Repeat the stretch of entries below from the line with "## HolbertonCourse Class" through the line with "## Pricing Class". Include both ends and add nothing.

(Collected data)
++++
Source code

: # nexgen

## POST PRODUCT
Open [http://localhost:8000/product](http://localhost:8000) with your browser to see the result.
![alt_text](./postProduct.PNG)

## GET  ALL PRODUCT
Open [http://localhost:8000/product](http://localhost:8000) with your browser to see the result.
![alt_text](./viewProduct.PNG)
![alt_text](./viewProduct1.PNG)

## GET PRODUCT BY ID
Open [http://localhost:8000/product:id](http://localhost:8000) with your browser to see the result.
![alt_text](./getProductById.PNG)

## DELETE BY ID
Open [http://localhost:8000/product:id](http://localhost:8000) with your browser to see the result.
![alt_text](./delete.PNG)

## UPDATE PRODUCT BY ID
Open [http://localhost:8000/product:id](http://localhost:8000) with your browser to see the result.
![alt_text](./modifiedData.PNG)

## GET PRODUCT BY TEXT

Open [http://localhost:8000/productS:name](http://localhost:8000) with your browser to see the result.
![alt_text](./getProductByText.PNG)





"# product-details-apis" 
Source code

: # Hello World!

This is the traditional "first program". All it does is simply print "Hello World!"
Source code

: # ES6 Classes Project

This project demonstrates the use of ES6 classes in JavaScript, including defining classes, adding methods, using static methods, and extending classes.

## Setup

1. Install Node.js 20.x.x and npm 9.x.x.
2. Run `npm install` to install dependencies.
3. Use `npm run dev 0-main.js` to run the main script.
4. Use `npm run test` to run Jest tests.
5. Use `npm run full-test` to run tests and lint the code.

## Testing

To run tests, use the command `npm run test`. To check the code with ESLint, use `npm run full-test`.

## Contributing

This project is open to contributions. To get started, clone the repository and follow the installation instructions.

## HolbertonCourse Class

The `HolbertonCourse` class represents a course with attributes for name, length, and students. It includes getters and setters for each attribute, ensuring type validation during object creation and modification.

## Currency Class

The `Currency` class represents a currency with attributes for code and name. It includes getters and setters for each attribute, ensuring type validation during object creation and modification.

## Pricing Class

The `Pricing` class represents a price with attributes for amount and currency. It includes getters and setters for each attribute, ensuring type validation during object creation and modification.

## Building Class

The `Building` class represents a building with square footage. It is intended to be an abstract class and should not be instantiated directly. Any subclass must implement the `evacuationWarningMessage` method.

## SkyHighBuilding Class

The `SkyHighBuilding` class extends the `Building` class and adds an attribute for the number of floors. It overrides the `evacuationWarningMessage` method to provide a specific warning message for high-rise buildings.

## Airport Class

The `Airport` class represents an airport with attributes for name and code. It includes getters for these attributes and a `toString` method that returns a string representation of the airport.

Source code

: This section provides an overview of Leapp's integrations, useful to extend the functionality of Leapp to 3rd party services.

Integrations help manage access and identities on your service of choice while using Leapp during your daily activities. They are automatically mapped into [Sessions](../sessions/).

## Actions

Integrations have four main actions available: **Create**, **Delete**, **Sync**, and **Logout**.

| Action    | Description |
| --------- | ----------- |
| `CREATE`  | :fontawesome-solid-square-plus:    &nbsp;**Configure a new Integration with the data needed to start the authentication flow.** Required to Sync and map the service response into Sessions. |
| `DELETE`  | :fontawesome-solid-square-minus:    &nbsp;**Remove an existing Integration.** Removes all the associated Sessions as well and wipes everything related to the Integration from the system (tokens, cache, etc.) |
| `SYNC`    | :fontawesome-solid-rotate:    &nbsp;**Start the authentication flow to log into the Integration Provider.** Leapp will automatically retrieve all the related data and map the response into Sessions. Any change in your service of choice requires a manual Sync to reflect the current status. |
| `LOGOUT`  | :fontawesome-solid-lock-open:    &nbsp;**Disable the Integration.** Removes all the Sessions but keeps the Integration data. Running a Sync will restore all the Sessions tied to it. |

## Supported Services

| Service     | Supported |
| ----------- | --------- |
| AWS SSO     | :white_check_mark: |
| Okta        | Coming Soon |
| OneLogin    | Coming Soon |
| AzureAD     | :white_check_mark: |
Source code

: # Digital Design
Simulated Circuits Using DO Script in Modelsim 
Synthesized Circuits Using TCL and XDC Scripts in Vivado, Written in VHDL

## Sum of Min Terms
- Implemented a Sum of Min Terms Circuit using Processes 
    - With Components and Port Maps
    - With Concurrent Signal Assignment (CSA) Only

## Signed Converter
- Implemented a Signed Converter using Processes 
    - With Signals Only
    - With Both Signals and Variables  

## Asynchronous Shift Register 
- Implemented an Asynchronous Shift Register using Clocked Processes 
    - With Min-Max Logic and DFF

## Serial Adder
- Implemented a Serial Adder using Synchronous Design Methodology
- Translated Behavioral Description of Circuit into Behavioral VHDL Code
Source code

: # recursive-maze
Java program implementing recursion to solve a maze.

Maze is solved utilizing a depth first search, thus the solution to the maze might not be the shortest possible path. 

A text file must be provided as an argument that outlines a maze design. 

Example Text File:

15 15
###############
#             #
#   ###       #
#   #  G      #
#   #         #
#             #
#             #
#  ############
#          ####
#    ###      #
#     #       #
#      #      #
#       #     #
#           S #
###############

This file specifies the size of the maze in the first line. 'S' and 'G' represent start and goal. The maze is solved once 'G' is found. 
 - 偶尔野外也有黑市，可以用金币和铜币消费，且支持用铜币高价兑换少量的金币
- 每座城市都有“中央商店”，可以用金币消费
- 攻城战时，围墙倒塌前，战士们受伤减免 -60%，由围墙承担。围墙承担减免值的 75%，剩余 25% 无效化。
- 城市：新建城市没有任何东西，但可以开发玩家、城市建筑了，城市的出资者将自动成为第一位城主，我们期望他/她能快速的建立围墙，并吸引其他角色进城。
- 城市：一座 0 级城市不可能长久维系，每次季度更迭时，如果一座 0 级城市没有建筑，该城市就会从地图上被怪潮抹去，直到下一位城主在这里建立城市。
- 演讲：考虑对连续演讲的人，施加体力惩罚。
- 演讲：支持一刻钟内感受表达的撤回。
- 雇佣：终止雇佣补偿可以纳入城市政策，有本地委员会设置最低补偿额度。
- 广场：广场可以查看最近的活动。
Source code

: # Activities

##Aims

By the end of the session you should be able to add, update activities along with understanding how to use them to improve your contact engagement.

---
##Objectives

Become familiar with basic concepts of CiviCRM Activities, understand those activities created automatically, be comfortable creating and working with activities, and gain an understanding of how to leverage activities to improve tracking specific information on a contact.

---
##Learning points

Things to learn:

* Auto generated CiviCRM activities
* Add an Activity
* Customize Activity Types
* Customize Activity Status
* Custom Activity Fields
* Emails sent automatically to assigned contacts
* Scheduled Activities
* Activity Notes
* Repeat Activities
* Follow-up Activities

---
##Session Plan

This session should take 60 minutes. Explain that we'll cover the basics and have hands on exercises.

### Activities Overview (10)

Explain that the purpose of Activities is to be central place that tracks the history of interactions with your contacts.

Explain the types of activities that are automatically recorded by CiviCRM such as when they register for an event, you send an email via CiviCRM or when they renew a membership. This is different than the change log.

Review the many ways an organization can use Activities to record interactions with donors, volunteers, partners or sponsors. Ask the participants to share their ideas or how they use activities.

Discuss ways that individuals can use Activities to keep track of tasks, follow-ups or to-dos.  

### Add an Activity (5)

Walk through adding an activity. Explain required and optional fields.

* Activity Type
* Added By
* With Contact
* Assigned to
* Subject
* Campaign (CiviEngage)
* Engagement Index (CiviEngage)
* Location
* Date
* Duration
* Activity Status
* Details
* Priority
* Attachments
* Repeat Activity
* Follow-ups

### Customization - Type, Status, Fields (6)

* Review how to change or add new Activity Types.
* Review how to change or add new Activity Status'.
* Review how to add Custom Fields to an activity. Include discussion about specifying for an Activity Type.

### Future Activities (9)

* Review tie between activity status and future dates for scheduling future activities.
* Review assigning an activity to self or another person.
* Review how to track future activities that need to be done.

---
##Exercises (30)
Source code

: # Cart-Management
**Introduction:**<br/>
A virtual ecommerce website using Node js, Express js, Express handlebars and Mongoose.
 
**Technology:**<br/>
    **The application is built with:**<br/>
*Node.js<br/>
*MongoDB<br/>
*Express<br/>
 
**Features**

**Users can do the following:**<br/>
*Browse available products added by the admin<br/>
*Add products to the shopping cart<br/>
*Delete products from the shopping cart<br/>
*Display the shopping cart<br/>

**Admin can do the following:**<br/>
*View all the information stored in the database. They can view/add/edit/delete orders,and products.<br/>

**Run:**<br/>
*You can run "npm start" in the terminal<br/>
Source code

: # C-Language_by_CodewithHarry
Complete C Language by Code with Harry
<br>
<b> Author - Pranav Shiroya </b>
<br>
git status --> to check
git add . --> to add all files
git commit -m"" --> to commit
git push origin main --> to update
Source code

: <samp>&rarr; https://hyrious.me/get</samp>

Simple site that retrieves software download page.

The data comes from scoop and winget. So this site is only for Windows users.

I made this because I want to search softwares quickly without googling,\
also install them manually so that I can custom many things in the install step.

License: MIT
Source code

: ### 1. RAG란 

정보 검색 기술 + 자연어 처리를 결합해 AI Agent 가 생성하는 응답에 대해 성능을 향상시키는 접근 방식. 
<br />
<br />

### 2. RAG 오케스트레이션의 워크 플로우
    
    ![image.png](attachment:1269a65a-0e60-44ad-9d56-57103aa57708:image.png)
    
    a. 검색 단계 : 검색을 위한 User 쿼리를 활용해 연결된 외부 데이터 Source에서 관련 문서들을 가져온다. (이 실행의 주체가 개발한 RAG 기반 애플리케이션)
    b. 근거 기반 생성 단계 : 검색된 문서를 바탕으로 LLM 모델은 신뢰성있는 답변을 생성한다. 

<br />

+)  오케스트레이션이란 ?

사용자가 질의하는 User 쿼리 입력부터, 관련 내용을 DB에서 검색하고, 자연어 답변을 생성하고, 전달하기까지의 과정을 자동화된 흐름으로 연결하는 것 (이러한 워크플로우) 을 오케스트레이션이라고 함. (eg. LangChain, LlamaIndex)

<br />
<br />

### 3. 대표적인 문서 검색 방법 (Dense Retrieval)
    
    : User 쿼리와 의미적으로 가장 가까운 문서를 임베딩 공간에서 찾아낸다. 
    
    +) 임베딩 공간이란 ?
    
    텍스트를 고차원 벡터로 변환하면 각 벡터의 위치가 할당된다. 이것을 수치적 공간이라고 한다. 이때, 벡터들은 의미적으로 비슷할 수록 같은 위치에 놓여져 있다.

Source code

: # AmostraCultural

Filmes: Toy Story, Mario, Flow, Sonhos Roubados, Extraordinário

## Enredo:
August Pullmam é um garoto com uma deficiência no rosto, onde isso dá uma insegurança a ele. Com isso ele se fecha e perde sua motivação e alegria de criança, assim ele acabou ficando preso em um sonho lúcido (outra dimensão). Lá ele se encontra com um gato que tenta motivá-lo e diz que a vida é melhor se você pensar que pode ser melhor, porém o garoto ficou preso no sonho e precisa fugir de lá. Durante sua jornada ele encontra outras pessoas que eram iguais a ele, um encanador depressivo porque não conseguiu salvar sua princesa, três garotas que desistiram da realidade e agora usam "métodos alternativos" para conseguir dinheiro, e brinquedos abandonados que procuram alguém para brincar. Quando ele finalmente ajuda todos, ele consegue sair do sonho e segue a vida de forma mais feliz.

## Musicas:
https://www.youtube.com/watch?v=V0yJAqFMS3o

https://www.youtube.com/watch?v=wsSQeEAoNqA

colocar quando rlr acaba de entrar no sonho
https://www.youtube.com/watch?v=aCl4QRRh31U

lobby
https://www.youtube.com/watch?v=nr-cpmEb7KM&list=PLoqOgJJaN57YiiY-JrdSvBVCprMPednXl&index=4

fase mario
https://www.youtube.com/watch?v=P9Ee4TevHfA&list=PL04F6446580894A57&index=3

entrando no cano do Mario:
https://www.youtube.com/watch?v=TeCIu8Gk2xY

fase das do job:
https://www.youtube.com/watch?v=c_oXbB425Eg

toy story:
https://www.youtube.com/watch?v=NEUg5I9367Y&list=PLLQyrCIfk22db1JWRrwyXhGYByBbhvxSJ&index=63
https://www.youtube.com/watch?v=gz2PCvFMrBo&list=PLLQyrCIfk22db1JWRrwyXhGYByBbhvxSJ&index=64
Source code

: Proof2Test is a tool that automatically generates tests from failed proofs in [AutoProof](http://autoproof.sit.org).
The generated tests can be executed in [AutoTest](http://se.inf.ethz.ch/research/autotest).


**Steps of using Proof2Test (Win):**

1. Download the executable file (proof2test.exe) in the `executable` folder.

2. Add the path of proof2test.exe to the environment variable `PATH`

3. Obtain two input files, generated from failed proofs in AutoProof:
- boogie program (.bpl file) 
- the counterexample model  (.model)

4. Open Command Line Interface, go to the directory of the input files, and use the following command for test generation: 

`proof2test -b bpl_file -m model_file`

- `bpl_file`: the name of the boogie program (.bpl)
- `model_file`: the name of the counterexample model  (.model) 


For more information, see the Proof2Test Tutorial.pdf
++++
Result:
## HolbertonCourse Class

The `HolbertonCourse` class represents a course with attributes for name, length, and students. It includes getters and setters for each attribute, ensuring type validation during object creation and modification.

## Currency Class

The `Currency` class represents a currency with attributes for code and name. It includes getters and setters for each attribute, ensuring type validation during object creation and modification.

## Pricing Class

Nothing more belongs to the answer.